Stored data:
....................
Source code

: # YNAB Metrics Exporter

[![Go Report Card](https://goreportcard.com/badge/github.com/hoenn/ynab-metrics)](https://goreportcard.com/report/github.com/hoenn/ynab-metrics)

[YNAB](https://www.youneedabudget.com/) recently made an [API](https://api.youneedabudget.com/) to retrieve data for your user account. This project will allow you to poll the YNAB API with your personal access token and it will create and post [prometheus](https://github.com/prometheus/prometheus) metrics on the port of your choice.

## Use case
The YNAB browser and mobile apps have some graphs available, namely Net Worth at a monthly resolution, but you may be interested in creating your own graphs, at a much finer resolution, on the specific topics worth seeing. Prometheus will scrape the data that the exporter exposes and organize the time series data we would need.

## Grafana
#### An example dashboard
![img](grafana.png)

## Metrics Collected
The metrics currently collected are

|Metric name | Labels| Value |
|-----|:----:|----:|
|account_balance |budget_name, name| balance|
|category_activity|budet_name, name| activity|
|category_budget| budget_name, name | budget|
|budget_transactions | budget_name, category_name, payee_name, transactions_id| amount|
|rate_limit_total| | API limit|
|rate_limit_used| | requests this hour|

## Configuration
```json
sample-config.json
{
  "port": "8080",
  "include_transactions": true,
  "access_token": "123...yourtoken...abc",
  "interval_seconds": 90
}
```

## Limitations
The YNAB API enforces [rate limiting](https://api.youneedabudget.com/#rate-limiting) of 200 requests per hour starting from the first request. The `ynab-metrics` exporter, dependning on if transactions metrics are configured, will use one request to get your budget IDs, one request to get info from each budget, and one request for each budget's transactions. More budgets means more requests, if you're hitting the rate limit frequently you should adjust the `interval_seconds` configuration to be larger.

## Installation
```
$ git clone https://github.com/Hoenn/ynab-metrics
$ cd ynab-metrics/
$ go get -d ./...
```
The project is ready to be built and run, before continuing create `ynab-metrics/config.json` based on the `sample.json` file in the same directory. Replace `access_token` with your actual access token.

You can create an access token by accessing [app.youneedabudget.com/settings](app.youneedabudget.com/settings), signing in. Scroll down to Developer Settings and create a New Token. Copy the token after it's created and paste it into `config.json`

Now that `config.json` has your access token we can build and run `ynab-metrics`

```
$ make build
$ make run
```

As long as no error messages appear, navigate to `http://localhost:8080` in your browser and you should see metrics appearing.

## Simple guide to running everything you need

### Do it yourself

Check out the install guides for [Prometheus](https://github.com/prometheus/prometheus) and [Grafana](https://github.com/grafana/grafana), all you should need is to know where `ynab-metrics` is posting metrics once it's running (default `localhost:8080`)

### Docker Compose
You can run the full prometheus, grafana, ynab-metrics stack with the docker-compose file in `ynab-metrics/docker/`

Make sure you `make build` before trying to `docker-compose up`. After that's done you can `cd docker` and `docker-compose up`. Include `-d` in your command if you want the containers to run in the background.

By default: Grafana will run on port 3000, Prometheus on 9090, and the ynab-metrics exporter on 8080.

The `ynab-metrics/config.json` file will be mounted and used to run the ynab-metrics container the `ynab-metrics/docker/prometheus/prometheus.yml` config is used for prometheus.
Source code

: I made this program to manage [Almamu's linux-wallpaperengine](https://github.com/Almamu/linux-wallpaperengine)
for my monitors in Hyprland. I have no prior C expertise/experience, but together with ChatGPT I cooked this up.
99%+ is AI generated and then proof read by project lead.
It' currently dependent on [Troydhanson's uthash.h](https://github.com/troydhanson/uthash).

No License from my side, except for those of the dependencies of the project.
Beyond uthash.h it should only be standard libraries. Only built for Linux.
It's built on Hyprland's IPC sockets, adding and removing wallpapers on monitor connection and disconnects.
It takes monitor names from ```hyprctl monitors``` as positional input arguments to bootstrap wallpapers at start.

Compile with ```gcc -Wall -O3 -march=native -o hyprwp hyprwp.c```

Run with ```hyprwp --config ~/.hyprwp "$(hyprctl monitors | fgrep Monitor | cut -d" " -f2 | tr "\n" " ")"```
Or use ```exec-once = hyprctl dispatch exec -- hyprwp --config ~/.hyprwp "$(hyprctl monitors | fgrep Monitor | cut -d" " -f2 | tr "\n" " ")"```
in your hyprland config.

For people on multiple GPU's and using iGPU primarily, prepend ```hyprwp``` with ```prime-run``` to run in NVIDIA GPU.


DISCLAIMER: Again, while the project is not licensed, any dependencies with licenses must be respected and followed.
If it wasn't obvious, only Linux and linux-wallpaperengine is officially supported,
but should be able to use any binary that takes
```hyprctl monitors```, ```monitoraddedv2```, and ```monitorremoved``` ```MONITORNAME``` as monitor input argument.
....................
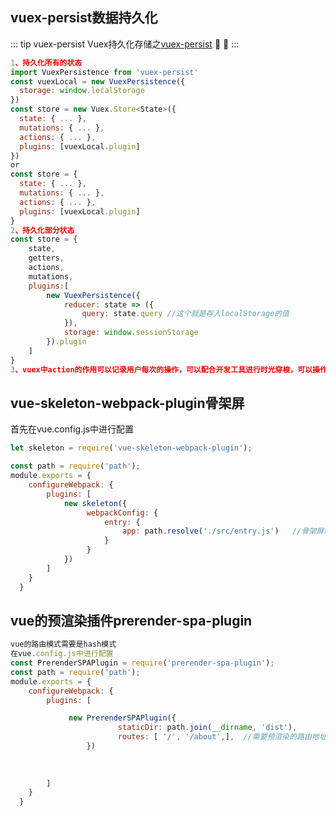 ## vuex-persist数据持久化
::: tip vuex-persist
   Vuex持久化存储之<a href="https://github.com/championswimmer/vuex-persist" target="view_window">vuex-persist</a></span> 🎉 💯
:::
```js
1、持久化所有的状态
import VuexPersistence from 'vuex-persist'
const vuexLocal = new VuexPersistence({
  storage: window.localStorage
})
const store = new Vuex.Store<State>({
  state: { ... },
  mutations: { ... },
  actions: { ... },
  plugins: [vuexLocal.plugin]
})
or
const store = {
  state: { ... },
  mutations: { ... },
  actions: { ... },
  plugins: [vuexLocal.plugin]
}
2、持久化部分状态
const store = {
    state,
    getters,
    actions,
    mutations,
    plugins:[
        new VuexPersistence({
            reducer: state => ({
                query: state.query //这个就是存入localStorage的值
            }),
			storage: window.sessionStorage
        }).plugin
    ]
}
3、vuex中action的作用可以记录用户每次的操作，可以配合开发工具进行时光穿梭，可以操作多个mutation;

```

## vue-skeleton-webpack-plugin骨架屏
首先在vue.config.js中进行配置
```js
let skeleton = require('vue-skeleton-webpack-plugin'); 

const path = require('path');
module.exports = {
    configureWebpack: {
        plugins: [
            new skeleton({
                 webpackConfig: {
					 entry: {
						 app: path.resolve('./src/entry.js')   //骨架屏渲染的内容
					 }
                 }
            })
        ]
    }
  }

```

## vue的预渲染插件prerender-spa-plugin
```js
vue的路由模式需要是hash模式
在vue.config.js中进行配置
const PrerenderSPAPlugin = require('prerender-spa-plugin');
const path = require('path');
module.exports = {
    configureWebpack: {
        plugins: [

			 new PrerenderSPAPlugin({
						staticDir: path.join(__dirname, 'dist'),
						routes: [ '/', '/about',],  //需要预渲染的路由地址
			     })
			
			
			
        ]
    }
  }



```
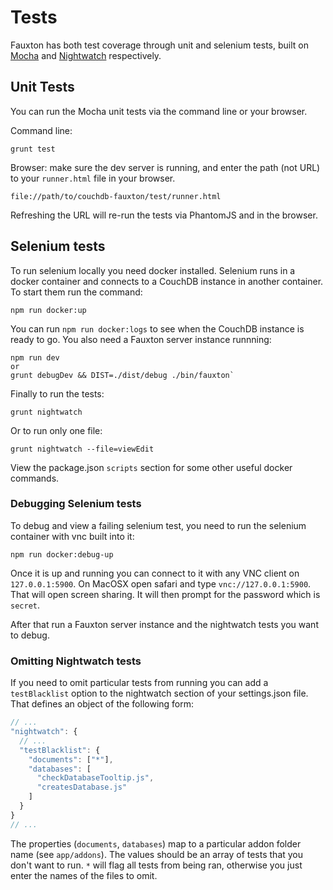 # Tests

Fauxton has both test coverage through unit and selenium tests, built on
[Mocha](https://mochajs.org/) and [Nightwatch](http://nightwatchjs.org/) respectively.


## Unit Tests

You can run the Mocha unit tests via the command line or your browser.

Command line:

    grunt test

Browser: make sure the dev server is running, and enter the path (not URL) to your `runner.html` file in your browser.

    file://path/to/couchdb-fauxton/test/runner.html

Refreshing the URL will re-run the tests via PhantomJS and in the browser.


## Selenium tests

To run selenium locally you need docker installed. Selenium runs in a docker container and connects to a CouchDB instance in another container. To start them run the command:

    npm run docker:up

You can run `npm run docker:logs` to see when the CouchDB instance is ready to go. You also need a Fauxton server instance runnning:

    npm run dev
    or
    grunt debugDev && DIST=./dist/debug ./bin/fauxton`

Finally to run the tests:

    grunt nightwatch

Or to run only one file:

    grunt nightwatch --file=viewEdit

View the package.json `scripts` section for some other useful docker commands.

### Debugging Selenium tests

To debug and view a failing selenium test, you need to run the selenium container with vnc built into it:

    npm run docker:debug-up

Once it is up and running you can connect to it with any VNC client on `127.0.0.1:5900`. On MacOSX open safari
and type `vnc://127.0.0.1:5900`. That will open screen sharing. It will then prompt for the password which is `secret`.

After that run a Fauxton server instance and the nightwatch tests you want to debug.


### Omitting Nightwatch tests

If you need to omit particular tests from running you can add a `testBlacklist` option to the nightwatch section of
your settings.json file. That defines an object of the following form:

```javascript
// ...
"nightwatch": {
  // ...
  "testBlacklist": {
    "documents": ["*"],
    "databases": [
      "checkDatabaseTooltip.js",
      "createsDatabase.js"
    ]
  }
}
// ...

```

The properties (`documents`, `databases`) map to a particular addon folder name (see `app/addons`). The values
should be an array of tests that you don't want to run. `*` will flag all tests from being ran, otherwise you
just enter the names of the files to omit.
....................
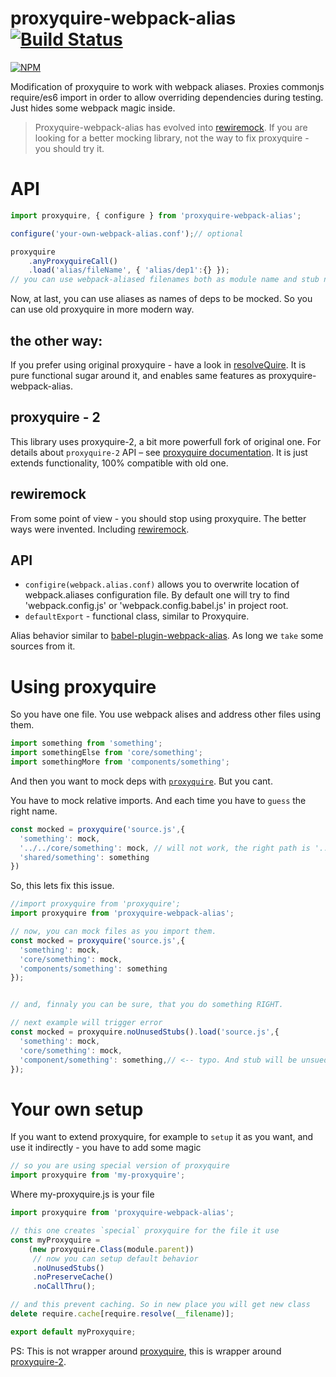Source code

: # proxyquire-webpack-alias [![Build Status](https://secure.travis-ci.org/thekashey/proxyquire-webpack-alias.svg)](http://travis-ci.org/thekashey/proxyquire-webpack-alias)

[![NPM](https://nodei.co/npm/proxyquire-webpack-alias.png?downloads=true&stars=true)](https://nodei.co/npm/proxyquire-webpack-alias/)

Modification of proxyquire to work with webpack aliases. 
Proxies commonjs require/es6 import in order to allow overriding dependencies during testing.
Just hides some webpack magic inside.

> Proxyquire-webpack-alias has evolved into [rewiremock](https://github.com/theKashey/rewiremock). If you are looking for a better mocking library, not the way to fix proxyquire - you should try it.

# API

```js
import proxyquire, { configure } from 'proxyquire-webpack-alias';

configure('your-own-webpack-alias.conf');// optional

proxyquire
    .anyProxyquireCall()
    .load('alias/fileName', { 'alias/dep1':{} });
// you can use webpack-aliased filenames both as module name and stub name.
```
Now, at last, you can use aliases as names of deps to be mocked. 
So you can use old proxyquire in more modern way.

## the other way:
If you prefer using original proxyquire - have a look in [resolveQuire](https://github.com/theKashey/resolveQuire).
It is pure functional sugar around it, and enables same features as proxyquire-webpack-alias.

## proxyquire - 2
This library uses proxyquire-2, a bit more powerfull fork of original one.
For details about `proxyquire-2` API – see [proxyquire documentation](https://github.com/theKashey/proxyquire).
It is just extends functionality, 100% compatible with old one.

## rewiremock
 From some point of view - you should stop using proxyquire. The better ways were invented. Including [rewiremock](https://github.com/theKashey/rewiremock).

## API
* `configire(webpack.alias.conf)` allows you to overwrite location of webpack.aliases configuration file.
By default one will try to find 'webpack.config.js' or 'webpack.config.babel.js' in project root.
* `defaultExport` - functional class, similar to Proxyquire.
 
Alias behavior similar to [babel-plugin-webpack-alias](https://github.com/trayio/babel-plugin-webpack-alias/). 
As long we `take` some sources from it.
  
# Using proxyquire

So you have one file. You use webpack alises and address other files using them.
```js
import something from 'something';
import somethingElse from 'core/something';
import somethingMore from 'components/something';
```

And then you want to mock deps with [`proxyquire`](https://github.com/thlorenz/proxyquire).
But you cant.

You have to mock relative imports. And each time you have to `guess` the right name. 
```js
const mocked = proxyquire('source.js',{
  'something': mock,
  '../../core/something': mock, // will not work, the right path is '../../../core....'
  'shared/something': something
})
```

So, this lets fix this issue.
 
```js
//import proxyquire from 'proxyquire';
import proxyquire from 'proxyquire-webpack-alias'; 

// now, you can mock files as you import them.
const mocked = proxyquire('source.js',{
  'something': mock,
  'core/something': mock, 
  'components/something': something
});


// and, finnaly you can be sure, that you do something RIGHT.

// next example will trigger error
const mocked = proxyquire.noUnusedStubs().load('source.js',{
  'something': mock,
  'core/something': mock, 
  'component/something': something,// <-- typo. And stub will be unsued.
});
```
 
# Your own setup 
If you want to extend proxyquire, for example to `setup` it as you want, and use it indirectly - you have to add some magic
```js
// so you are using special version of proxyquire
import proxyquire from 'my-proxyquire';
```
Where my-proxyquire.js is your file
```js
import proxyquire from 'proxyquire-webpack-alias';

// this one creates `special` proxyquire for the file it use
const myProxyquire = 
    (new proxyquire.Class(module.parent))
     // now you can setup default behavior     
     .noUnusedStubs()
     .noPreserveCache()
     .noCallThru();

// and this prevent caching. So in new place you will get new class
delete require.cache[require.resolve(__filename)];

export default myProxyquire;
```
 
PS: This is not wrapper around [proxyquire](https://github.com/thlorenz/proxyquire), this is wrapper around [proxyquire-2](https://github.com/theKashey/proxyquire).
....................
* [The problem]:
Report all lines of the data above that include the string "about".

* [Expected answer]:
						routes: [ '/', '/about',],  //需要预渲染的路由地址
For details about `proxyquire-2` API – see [proxyquire documentation](https://github.com/theKashey/proxyquire).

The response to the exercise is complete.